What causes myopathy in statins?
Regarding pharmacodynamics, certain genetic factors can increase the risk of statin-induced myopathy. Some examples are those associated with plasma membrane calcium transporting ATPase or with mitochondrial energy production regulated by the CoQ2 gene.
Does simvastatin cause myopathy?
The most severe adverse effect of statins is myotoxicity, in the form of myopathy, myalgia, myositis or rhabdomyolysis.
What is HMGCR myopathy?
A subset of immune-mediated necrotizing myositis, anti-3-hydroxy-3-methylglutaryl coenzyme A reductase (HMGCR) myopathy is a rare disease that occurs in 0.9 to 1.4 cases per 100,000 people. It causes significant muscle weakness that does not resolve with discontinuation of the statin.
What is HMG CoA myositis?
Anti-hydroxymethylglutaryl CoA reductase (HMGCR) myopathy is a subtype of myositis characterized by proximal muscle weakness, elevated serum creatine kinase (CK) levels, and autoantibodies recognizing HMGCR1.
What causes myopathy?
Myopathy develops as the result of either inherited (congenital or genetic) disorders or acquired conditions of the muscles. Most commonly, people develop acquired myopathy from muscle fatigue, electrolyte imbalance, or dehydration, resulting in stiffness or cramping.
What does HMG-CoA reductase do?
The enzyme 3-hydroxy-3-methylglutaryl coenzyme A (HMG-CoA) reductase catalyzes the conversion of HMG-CoA to mevalonate, a four-electron oxidoreduction that is the rate-limiting step in the synthesis of cholesterol and other isoprenoids.
What are the symptoms of inflammatory myopathy?
General symptoms of chronic inflammatory myopathy include slow but progressive muscle weakness that starts in the proximal muscles—those muscles closest to the trunk of the body. Other symptoms include fatigue after walking or standing, tripping or falling, and difficulty swallowing or breathing.
Who gets myopathy?
Anyone can get a myopathy. Some develop at an early age, while other types develop later in life.

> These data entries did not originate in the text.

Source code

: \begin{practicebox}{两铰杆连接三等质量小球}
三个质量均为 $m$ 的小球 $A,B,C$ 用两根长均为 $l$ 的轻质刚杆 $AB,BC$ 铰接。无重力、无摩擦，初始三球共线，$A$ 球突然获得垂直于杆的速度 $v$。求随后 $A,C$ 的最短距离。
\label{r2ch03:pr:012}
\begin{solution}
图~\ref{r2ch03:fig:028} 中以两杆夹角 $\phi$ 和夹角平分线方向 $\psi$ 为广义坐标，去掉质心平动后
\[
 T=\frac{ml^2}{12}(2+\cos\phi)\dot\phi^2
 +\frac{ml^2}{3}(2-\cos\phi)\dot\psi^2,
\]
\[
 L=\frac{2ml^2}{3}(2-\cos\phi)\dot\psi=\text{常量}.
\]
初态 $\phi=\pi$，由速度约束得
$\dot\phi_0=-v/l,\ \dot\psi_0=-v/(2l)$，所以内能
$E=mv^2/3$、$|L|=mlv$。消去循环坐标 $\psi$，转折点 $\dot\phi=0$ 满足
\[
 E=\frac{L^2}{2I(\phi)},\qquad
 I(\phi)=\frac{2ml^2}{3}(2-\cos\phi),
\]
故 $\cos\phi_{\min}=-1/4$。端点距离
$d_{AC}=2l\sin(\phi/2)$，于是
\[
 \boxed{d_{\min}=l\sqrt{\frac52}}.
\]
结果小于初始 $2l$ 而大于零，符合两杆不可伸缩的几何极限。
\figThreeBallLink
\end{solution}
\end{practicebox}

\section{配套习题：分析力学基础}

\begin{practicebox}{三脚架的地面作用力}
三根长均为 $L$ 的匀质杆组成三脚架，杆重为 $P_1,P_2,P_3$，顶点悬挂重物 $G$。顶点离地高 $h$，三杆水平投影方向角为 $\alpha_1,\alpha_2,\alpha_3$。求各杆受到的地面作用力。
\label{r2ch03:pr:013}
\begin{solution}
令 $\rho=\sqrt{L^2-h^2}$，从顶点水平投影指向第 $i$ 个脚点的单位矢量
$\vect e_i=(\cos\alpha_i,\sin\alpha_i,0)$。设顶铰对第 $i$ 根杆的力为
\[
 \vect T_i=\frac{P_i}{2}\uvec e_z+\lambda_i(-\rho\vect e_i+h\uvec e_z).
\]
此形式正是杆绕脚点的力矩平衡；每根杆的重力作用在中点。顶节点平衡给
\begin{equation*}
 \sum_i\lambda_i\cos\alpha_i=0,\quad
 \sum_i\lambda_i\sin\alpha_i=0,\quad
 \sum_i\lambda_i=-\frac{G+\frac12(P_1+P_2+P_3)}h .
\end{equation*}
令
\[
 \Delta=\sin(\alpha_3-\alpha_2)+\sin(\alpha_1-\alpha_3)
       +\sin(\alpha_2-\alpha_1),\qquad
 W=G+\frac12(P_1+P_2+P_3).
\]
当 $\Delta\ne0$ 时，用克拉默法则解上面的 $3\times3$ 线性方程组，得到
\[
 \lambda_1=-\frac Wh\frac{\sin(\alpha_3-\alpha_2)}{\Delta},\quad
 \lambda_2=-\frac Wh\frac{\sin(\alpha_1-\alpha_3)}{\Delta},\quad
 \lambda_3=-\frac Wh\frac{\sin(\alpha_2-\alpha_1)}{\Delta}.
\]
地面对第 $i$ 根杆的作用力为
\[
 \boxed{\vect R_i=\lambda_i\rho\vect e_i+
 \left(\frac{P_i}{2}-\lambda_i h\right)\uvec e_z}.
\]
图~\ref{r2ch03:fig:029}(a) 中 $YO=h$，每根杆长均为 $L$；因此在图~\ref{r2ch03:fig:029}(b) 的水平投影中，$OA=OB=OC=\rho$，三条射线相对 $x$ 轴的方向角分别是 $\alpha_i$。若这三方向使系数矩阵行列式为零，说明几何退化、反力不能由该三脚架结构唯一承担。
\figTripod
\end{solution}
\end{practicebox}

What causes Nemaline myopathy?
This disease is caused by a variety of genetic defects, each one affecting one of the filament proteins required for muscle tone and contraction. It can be inherited in an autosomal recessive or autosomal dominant pattern, meaning it can be produced by defective genes contributed by either one or both parents.
What controls HMG-CoA reductase?
HMG CoA reductase has been long recognized as the rate-limiting enzyme in synthesis of cholesterol and as such is a primary focus of regulation. This is underscored by a multivalent system mediated by sterol and nonsterol isoprenoids that exerts stringent feedback control on reductase through multiple mechanisms 2.
What happens if HMG-CoA reductase activity is inhibited?
Inhibition of HMG-CoA reductase reduces cholesterol biosynthesis in the liver. Synthetic drugs, statins, are commonly used for the treatment of hypercholesterolemia.